List comprehensions

One of the situations where programming is at its most powerful is processing sequences of items and events. Computers are good at repeating things. For example, in the previous parts of this material we have been iterating over strings, lists and dictionaries in various ways.

Let's assume we have a list of integers, and we would need the same list of items in string format. A traditional way of completing the task could look like this:

numbers = [1, 2, 3, 6, 5, 4, 7]

strings = []
for number in numbers:
    strings.append(str(number))

List comprehensions

There is also a more "pythonic" way of generating lists from existing lists. These are called list comprehensions.

The idea is to fit on a single line both the description of what should be done to each item on the list, and the assignment of the result to a new list.

In the above example, the operation performed on each item on the list was very simple: each integer was converted into a string.

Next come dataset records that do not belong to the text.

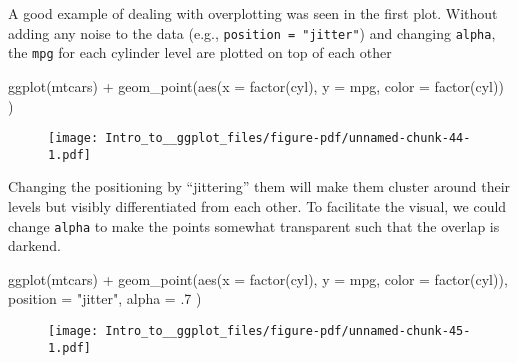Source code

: \documentclass[
  letterpaper,
  DIV=11,
  numbers=noendperiod]{scrartcl}
\newenvironment{Shaded}{\begin{snugshade}}{\end{snugshade}}
\newcommand{\AttributeTok}[1]{\textcolor[rgb]{0.40,0.45,0.13}{#1}}
\newcommand{\DecValTok}[1]{\textcolor[rgb]{0.68,0.00,0.00}{#1}}
\newcommand{\FunctionTok}[1]{\textcolor[rgb]{0.28,0.35,0.67}{#1}}
\newcommand{\NormalTok}[1]{\textcolor[rgb]{0.00,0.23,0.31}{#1}}
\newcommand{\SpecialCharTok}[1]{\textcolor[rgb]{0.37,0.37,0.37}{#1}}
\newcommand{\StringTok}[1]{\textcolor[rgb]{0.13,0.47,0.30}{#1}}
\begin{document}
A good example of dealing with overplotting was seen in the first plot.
Without adding any noise to the data (e.g.,
\texttt{position\ =\ "jitter"}) and changing \texttt{alpha}, the
\texttt{mpg} for each cylinder level are plotted on top of each other

\begin{Shaded}
\begin{Highlighting}[]
\FunctionTok{ggplot}\NormalTok{(mtcars) }\SpecialCharTok{+}
  \FunctionTok{geom\_point}\NormalTok{(}\FunctionTok{aes}\NormalTok{(}\AttributeTok{x =} \FunctionTok{factor}\NormalTok{(cyl), }
                 \AttributeTok{y =}\NormalTok{ mpg, }
                 \AttributeTok{color =} \FunctionTok{factor}\NormalTok{(cyl))}
\NormalTok{             )}
\end{Highlighting}
\end{Shaded}

\begin{figure}[H]

{\centering \texttt{[image: Intro\_to\_\_ggplot\_files/figure-pdf/unnamed-chunk-44-1.pdf]}

}

\end{figure}

Changing the positioning by ``jittering'' them will make them cluster
around their levels but visibly differentiated from each other. To
facilitate the visual, we could change \texttt{alpha} to make the points
somewhat transparent such that the overlap is darkend.

\begin{Shaded}
\begin{Highlighting}[]
\FunctionTok{ggplot}\NormalTok{(mtcars) }\SpecialCharTok{+}
  \FunctionTok{geom\_point}\NormalTok{(}\FunctionTok{aes}\NormalTok{(}\AttributeTok{x =} \FunctionTok{factor}\NormalTok{(cyl), }
                 \AttributeTok{y =}\NormalTok{ mpg, }
                 \AttributeTok{color =} \FunctionTok{factor}\NormalTok{(cyl)),}
             \AttributeTok{position =} \StringTok{"jitter"}\NormalTok{, }
             \AttributeTok{alpha =}\NormalTok{ .}\DecValTok{7}
\NormalTok{             ) }
\end{Highlighting}
\end{Shaded}

\begin{figure}[H]

{\centering \texttt{[image: Intro\_to\_\_ggplot\_files/figure-pdf/unnamed-chunk-45-1.pdf]}

}

\end{figure}
\end{document}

Let's see what this would look like implemented with a list comprehension:

numbers = [1, 2, 3, 6, 5, 4, 7]
strings = [str(number) for number in numbers]

The second line above contains many of the same elements as the more traditional iterative apporach, but the syntax is different. One way of generalising a list comprehension statement would be

[<expression> for <item> in <series>]

The square brackets around the list comprehension statement signal to Python that the result should be a new list. One by one, each item in the original list is processed, and the result is stored in the new list, just like in the iterative approach above. As a result we have a new list with exactly as many items as were in the original, and all items have been processed in an identical fashion.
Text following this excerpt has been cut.